Sociologie actuelle de l'impôt sur les successions

Globalement, les abolitionnistes estiment que l'impôt sur les successions participe du carcan qui emprisonne la productivité et la croissance française ; et ce d'autant plus volontiers dans une économie mondialisée. Et psychologiquement, il s'agirait d'enlever la chape de plomb qui couvre le "résultat d'une vie de travail" : l'impôt sur le patrimoine à cause de mort. C'est pourquoi, outre la réduction d'impôt sur les intérêts d'emprunt afférent à une acquisition immobilière, la réforme des droits de succession (suppression ou limitation en vue d'exonérer 95 % des Français (ou plutôt 95 % des successions) est, également, attendue par l'opinion publique, dès cet été.
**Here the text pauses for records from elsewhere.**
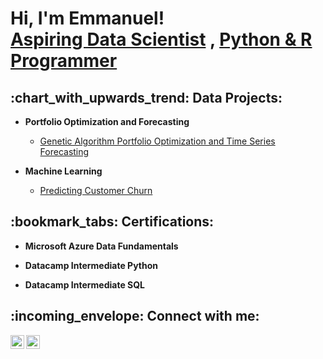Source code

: <h1>Hi, I'm Emmanuel! <br/> <a href="https://www.linkedin.com/in/emmanuel-osamau/"> Aspiring Data Scientist</a> , <a href="https://github.com/EOsamau/"> Python & R Programmer </a> 

<h2> :chart_with_upwards_trend: Data Projects:</h2>

- <b>Portfolio Optimization and Forecasting</b>
  - [Genetic Algorithm Portfolio Optimization and Time Series Forecasting](https://github.com/EOsamau/Portfolio-Optimization)

- <b>Machine Learning</b>
  - [Predicting Customer Churn](https://github.com/EOsamau/Customer-Churn-Prediction/blob/main/CUSTOMER%20CHURN%20PREDICTION%20(1).ipynb)

<!--
- <b>Statistical Modeling</b>
  - [Modeling Insurance Claims Distribution](https://github.com/joshmadakor1/Algorithms-Practice)
    -->

<h2>:bookmark_tabs: Certifications:</h2>

- <b>Microsoft Azure Data Fundamentals</b>

- <b>Datacamp Intermediate Python</b>

- <b>Datacamp Intermediate SQL</b>


<!--
<h2>📺 Popular YouTube Videos</h2>

- [How to get into Cybersecurity Starting From Zero](https://www.youtube.com/watch?v=a83ASGn_V_s)
- [A Day in the Life of a Cybersecurity Anayst](https://www.youtube.com/watch?v=uHy3oM7NnoU)
- [How to Create a KeyLogger (C#)](https://www.youtube.com/watch?v=N-L9hklSlNk)
- [Ransomware Demonstration (C#)](https://www.youtube.com/watch?v=OfvdQeh79s0)
- [Is WGU Legit?](https://www.youtube.com/watch?v=E2MwRWxDBkA)
-->

<h2> :incoming_envelope: Connect with me:</h2>

[<img align="left" alt="JoshMadakor | LinkedIn" width="22px" src="https://cdn.jsdelivr.net/npm/simple-icons@v3/icons/linkedin.svg" />][linkedin]
[<img align="left" alt="JoshMadakor | Instagram" width="22px" src="https://cdn.jsdelivr.net/npm/simple-icons@v3/icons/instagram.svg" />][instagram]


[instagram]: https://www.instagram.com/etkojo/
[linkedin]: https://www.linkedin.com/in/emmanuel-osamau/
En effet, l'opinion publique est, majoritairement (69 % des sondés selon une enquête BVA de septembre 2006), favorable à la suppression de cet impôt, alors que seul le tiers des sondés serait favorable à celle de l'ISF. Le consentement à l'impôt si cher à l'article 14 de la DDHC (N° Lexbase : L1361A9B) ne fait plus recette sur le dos de la mort !

Et pourtant, on hérite en moyenne d'un peu moins de 30 000 euros (50 % des successions sont d'un montant inférieur à 50 000 euros) ! Sommes allègrement couvertes par les différents abattements déjà en vigueur. Sur les 528 000 décès annuels, seulement 350 000 ouvrent droit à une succession. 86 % des successions sont d'un montant inférieur à 150 000 euros. Les 14 % restant représentent 55 % du patrimoine global transmis par les Français. Pour reprendre l'argumentaire des anti-abolitionnistes, seuls 10 % des héritiers (donc la fourchette des 86 à 95 % des successions non exonérées) profiteraient donc de ce "cadeau fiscal".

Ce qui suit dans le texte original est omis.